If you have so many bugs that you need to track them, it seems to me that you have serious problems in the way you do development. Fix that first. You can start by throwing away every bug report older than a month. If it’s important, it will come back. Then distribute the bugs out to the teams. In other than a very small organization, the teams will need to work out some way to fairly route bug reports. Throwing dice works pretty well. Assign a number to each team. Throw the dice. You can round robin, too. The team can fix it whenever it’s convenient, but there should be an upper limit on that—a few days, maybe. If your stories are properly sized, that means you can finish the current story before you move to the bug fix. If you’re interrupting people, you’re doing it wrong. A bug is rarely a crisis.
It's a throwaway line, but "throwing away every bug report older than a month" hides a much more interesting take that could've been much more valuable: what is the time a bug spent in a bug tracker before it is closed? If a team has a bug tracker with bugs in it that stretch back by more than a month, then clearly those bugs have been deprioritized, and they should be moved into some kind of state indicating that; some teams call that a "Won't Fix" (and please by all that's holy include a reason for it so people can get the full history as to why that decisions was made).
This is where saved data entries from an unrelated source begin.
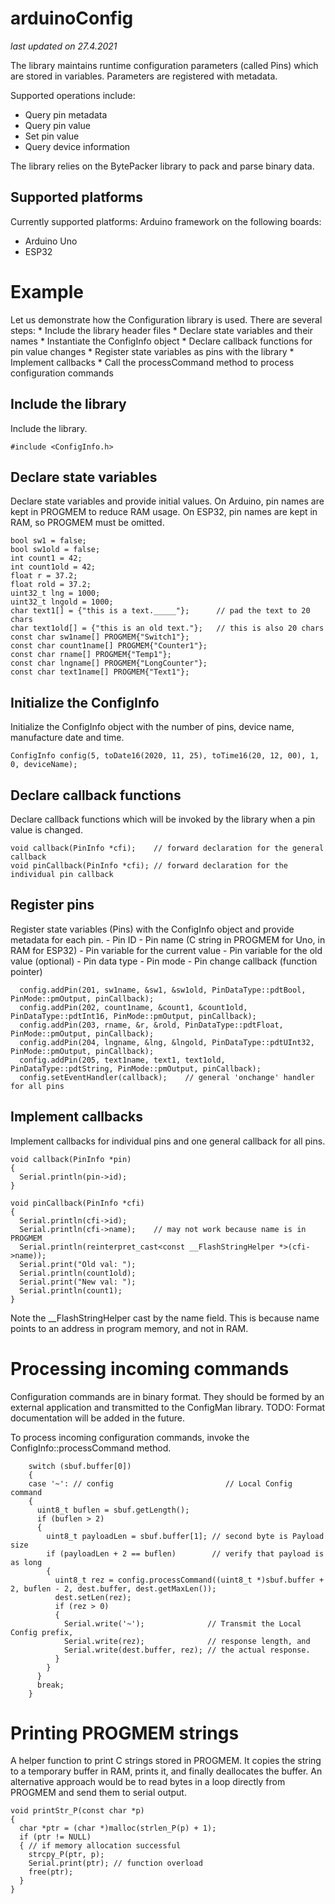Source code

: # arduinoConfig

*last updated on 27.4.2021*

The library maintains runtime configuration parameters (called Pins) which are stored in variables. Parameters are registered with metadata.

Supported operations include:
  - Query pin metadata
  - Query pin value
  - Set pin value
  - Query device information

The library relies on the BytePacker library to pack and parse binary data.

## Supported platforms

Currently supported platforms: Arduino framework on the following boards:
  * Arduino Uno
  * ESP32

# Example
Let us demonstrate how the Configuration library is used. There are several steps:
	* Include the library header files
	* Declare state variables and their names
	* Instantiate the ConfigInfo object
	* Declare callback functions for pin value changes
	* Register state variables as pins with the library
	* Implement callbacks
	* Call the processCommand method to process configuration commands

## Include the library
Include the library.

	#include <ConfigInfo.h>

## Declare state variables
Declare state variables and provide initial values. On Arduino, pin names are kept in PROGMEM to reduce RAM usage. On ESP32, pin names are kept in RAM, so PROGMEM must be omitted.

	bool sw1 = false;
	bool sw1old = false;
	int count1 = 42;
	int count1old = 42;
	float r = 37.2;
	float rold = 37.2;
	uint32_t lng = 1000;
	uint32_t lngold = 1000;
	char text1[] = {"this is a text._____"};      // pad the text to 20 chars
	char text1old[] = {"this is an old text."};   // this is also 20 chars
	const char sw1name[] PROGMEM{"Switch1"};
	const char count1name[] PROGMEM{"Counter1"};
	const char rname[] PROGMEM{"Temp1"};
	const char lngname[] PROGMEM{"LongCounter"};
	const char text1name[] PROGMEM{"Text1"};

## Initialize the ConfigInfo

Initialize the ConfigInfo object with the number of pins, device name, manufacture date and time.

	ConfigInfo config(5, toDate16(2020, 11, 25), toTime16(20, 12, 00), 1, 0, deviceName);

## Declare callback functions

Declare callback functions which will be invoked by the library when a pin value is changed.

	void callback(PinInfo *cfi);    // forward declaration for the general callback
	void pinCallback(PinInfo *cfi); // forward declaration for the individual pin callback

## Register pins

Register state variables (Pins) with the ConfigInfo object and provide metadata for each pin.
	- Pin ID
	- Pin name (C string in PROGMEM for Uno, in RAM for ESP32)
	- Pin variable for the current value
	- Pin variable for the old value (optional)
	- Pin data type
	- Pin mode
	- Pin change callback (function pointer)

	  config.addPin(201, sw1name, &sw1, &sw1old, PinDataType::pdtBool, PinMode::pmOutput, pinCallback);
	  config.addPin(202, count1name, &count1, &count1old, PinDataType::pdtInt16, PinMode::pmOutput, pinCallback);
	  config.addPin(203, rname, &r, &rold, PinDataType::pdtFloat, PinMode::pmOutput, pinCallback);
	  config.addPin(204, lngname, &lng, &lngold, PinDataType::pdtUInt32, PinMode::pmOutput, pinCallback);
	  config.addPin(205, text1name, text1, text1old, PinDataType::pdtString, PinMode::pmOutput, pinCallback);
	  config.setEventHandler(callback);    // general 'onchange' handler for all pins
	
## Implement callbacks

Implement callbacks for individual pins and one general callback for all pins.

	void callback(PinInfo *pin)
	{
	  Serial.println(pin->id);
	}

	void pinCallback(PinInfo *cfi)
	{
	  Serial.println(cfi->id);
	  Serial.println(cfi->name);    // may not work because name is in PROGMEM
	  Serial.println(reinterpret_cast<const __FlashStringHelper *>(cfi->name));
	  Serial.print("Old val: ");
	  Serial.println(count1old);
	  Serial.print("New val: ");
	  Serial.println(count1);
	}

Note the __FlashStringHelper cast by the name field. This is because name points to an address in program memory, and not in RAM.

# Processing incoming commands

Configuration commands are in binary format. They should be formed by an external application and transmitted to the ConfigMan library.
TODO: Format documentation will be added in the future.

To process incoming configuration commands, invoke the ConfigInfo::processCommand method.


	    switch (sbuf.buffer[0])
	    {
	    case '~': // config                         // Local Config command
	    {
	      uint8_t buflen = sbuf.getLength();
	      if (buflen > 2)
	      {
	        uint8_t payloadLen = sbuf.buffer[1]; // second byte is Payload size
	        if (payloadLen + 2 == buflen)        // verify that payload is as long
	        {
	          uint8_t rez = config.processCommand((uint8_t *)sbuf.buffer + 2, buflen - 2, dest.buffer, dest.getMaxLen());
	          dest.setLen(rez);
	          if (rez > 0)
	          {
	            Serial.write('~');              // Transmit the Local Config prefix,
	            Serial.write(rez);              // response length, and
	            Serial.write(dest.buffer, rez); // the actual response.
	          }
	        }
	      }
	      break;
	    }

# Printing PROGMEM strings
A helper function to print C strings stored in PROGMEM. It copies the string to a temporary buffer in RAM, prints it, and finally deallocates the buffer. An alternative approach would be to read bytes in a loop directly from PROGMEM and send them to serial output.

	void printStr_P(const char *p)
	{
	  char *ptr = (char *)malloc(strlen_P(p) + 1);
	  if (ptr != NULL)
	  { // if memory allocation successful
	    strcpy_P(ptr, p);
	    Serial.print(ptr); // function overload
	    free(ptr);
	  }
	}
A team can and should set up some kind of review board or process (or discipline, it doesn't have to be all that formal, if the team is disciplined enough to follow through) for bugs in the tracker.
See, here's the thing that I think Allen has accidentally stumbled upon: The distance between the bug's discovery and it's resolution is a useful signal. If it takes your team less than a day to fix a bug, you're in a great place. If it takes your team less than a day to resolve that a bug will never be fixed, you're also in a great place, because now you won't waste time looking at it every single time you go into the bug database. If it takes you weeks, or months, to figure out what you're going to fix, however, you're in the same conceptual place as those teams that spent weeks or months gathering requirements.
Once again, "being agile" means identifying your source of feedback, and tightening up the loop of feedback-to-action.
And that has nothing to do with a bug database.